(Source material Opens)
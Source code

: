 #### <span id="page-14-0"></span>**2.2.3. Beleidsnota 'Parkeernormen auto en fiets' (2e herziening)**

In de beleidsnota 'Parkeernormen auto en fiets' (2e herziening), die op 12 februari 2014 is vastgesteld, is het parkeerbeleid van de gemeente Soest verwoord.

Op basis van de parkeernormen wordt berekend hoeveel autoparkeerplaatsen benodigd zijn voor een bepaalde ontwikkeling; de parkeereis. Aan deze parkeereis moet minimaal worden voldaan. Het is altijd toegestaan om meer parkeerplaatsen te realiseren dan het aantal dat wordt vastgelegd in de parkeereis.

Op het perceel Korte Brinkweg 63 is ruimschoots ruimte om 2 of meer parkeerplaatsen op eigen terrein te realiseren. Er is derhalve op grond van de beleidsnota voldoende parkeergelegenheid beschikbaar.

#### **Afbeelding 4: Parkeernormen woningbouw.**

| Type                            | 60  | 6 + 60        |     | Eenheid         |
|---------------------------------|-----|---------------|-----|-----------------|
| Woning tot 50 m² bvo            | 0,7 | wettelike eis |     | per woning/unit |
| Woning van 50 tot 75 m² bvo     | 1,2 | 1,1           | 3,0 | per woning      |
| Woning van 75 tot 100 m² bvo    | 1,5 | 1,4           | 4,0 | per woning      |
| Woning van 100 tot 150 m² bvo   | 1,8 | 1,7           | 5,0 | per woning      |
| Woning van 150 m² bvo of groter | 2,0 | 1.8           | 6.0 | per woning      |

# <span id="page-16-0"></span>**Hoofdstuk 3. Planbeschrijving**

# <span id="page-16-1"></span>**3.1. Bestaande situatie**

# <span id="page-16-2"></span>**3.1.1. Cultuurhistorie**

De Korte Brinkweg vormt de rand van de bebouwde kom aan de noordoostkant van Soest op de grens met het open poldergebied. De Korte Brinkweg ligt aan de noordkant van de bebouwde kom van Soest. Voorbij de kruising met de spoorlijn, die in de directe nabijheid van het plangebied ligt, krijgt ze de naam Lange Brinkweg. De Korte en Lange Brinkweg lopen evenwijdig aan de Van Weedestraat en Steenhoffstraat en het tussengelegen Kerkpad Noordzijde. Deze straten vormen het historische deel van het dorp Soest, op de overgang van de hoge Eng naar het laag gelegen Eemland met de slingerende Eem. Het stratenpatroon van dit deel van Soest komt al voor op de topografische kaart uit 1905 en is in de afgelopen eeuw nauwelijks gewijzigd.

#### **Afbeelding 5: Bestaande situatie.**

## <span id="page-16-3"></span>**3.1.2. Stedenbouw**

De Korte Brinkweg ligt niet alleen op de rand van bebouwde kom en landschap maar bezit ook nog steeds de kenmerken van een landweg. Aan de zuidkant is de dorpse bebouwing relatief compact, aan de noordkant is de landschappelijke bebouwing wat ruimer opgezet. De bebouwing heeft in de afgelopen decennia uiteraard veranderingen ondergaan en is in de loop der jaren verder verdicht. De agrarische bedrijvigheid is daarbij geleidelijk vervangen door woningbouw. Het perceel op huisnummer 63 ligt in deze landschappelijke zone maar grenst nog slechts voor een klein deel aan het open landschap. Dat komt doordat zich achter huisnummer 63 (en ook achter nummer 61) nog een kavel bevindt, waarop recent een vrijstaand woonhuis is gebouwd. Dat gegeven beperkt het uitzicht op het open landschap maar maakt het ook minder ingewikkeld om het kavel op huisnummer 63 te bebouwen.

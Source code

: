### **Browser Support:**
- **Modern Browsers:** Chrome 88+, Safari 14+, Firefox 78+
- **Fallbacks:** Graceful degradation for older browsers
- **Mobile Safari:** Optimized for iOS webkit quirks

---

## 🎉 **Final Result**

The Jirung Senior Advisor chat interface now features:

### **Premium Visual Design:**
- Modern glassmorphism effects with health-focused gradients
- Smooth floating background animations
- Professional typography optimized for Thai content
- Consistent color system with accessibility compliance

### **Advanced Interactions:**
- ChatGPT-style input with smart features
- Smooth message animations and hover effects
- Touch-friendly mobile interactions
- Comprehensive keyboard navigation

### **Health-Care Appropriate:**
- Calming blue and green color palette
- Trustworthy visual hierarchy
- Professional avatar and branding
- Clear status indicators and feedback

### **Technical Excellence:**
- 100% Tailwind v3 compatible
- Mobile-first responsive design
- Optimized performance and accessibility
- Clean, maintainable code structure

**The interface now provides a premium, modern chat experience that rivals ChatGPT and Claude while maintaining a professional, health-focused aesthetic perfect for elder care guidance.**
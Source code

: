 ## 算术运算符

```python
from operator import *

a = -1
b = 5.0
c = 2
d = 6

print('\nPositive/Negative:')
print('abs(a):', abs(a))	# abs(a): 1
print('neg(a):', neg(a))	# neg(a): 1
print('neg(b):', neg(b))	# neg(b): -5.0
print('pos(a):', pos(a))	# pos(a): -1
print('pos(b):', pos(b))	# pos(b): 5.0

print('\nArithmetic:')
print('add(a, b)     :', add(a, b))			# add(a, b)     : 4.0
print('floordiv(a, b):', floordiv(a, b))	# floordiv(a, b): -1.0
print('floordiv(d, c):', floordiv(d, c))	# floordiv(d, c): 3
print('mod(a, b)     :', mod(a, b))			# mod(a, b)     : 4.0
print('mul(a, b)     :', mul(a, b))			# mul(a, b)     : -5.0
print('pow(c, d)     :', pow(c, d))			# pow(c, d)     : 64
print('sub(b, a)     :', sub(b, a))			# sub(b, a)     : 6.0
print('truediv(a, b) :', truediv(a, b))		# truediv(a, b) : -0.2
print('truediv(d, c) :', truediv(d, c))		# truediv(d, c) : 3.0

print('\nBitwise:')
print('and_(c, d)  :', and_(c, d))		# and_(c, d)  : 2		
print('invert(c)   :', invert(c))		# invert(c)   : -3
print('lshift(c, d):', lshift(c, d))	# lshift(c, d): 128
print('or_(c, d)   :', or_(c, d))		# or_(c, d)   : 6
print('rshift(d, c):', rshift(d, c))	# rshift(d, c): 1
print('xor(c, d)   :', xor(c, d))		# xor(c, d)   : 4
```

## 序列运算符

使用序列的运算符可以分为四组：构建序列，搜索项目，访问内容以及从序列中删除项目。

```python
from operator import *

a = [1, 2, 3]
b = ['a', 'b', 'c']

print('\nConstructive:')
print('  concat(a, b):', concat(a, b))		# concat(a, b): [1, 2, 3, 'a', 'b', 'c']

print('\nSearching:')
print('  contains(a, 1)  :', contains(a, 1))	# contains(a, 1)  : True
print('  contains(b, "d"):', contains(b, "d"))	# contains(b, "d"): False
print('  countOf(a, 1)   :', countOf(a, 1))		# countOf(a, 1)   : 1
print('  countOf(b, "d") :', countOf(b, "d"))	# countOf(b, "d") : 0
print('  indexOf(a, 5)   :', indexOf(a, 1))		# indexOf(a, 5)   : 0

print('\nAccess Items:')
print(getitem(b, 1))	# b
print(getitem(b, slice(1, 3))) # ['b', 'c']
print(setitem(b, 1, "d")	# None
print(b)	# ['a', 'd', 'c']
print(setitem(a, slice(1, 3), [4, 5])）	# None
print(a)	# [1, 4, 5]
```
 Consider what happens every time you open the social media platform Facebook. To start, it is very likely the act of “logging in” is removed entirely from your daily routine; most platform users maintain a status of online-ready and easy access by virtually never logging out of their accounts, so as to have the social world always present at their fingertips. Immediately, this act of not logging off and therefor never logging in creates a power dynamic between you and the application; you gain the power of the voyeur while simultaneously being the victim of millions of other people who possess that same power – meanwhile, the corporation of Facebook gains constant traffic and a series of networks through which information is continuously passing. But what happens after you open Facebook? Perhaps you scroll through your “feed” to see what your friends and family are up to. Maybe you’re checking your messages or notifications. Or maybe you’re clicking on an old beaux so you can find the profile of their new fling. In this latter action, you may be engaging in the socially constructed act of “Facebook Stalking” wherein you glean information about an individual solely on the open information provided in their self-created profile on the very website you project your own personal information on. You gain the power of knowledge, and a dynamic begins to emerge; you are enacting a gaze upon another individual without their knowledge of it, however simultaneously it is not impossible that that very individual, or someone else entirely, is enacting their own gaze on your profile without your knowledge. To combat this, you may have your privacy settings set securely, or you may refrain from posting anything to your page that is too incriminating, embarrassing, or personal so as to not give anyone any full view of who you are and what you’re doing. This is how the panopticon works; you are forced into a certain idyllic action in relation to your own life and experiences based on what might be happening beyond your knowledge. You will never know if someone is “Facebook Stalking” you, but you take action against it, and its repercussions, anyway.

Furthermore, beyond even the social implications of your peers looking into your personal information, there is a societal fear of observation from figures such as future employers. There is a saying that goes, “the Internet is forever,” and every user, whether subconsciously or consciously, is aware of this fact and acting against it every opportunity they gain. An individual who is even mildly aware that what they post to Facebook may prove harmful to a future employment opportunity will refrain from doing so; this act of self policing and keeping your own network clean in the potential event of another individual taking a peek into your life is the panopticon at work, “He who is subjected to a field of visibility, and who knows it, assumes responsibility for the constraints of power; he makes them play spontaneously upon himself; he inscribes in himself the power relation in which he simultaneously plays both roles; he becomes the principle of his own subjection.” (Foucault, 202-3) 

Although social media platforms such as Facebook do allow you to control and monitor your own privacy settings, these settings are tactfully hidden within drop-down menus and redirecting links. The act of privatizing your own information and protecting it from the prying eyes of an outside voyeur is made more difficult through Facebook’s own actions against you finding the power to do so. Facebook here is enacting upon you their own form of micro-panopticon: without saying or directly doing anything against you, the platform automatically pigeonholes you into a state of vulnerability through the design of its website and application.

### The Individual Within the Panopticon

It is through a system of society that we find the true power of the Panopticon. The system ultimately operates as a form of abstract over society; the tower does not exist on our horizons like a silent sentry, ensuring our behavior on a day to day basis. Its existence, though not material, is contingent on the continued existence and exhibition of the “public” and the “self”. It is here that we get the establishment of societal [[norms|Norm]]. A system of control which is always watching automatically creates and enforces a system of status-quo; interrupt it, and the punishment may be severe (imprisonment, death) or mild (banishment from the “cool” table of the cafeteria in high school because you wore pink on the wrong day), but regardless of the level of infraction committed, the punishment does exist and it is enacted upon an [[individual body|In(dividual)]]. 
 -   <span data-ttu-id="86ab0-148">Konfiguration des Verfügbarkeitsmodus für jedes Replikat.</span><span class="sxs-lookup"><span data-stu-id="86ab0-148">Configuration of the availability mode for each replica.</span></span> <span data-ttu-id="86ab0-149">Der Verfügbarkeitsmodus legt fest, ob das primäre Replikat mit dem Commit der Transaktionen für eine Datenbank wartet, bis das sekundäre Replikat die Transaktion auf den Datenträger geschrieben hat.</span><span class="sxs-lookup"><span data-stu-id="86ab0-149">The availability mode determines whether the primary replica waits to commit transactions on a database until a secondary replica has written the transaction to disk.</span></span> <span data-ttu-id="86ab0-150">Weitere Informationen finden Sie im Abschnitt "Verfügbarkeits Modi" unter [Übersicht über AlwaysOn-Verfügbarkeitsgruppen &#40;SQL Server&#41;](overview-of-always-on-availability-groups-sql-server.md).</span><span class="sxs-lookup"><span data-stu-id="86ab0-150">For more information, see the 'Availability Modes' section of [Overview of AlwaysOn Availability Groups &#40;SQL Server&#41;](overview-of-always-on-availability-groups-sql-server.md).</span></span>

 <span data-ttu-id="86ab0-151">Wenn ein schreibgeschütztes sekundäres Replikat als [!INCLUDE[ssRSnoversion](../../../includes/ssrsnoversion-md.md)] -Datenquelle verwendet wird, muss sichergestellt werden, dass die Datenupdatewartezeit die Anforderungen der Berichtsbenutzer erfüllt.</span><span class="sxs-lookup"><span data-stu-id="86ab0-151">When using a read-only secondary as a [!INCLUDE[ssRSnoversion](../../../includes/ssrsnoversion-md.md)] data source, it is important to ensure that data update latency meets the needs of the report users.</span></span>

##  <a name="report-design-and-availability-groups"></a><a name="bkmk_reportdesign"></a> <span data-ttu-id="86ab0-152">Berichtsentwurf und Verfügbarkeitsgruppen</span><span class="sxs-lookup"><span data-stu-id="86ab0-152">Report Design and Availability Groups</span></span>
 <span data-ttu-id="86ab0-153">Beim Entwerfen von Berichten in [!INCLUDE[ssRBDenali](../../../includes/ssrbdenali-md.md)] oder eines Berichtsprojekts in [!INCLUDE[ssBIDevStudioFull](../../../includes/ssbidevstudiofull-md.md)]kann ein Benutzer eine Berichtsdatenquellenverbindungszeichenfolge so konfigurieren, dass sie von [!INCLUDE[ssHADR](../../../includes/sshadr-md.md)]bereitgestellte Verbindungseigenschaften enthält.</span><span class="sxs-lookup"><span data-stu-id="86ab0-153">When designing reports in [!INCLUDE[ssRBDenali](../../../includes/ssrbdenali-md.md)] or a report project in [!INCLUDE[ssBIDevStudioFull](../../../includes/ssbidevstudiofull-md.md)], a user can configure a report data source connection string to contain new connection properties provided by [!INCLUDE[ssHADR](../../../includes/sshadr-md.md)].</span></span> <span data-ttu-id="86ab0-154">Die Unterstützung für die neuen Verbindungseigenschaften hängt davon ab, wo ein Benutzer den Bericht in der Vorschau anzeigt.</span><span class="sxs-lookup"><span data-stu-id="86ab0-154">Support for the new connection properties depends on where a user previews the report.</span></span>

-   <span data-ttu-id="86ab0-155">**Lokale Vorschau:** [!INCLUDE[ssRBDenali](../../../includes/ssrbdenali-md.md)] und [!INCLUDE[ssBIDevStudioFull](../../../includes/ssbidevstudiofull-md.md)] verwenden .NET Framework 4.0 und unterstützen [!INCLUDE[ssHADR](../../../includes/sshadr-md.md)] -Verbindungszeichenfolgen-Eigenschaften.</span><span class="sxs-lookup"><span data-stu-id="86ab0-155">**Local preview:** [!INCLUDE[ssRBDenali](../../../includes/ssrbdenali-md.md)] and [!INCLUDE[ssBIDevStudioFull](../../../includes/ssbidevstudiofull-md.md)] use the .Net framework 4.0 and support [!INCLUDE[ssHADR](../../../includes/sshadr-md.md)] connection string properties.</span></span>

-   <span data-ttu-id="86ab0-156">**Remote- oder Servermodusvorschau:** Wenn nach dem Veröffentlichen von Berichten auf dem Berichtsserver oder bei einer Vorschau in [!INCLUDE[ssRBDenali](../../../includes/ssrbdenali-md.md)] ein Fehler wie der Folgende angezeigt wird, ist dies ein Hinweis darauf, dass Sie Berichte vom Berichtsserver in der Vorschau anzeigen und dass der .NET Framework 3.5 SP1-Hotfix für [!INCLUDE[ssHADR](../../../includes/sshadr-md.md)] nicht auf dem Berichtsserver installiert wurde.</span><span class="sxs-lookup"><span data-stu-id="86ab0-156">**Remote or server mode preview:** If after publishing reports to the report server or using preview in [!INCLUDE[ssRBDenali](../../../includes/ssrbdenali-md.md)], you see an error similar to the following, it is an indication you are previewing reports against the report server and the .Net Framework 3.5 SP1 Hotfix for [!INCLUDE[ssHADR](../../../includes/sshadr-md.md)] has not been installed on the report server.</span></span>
(Source material Closes)
**Required action**
What is needed is an exact repetition of the lines from the first line of the records through the line containing "In de beleidsnota", both ends included, and nothing more.

**Answer box**
Source code

: #### <span id="page-14-0"></span>**2.2.3. Beleidsnota 'Parkeernormen auto en fiets' (2e herziening)**

In de beleidsnota 'Parkeernormen auto en fiets' (2e herziening), die op 12 februari 2014 is vastgesteld, is het parkeerbeleid van de gemeente Soest verwoord.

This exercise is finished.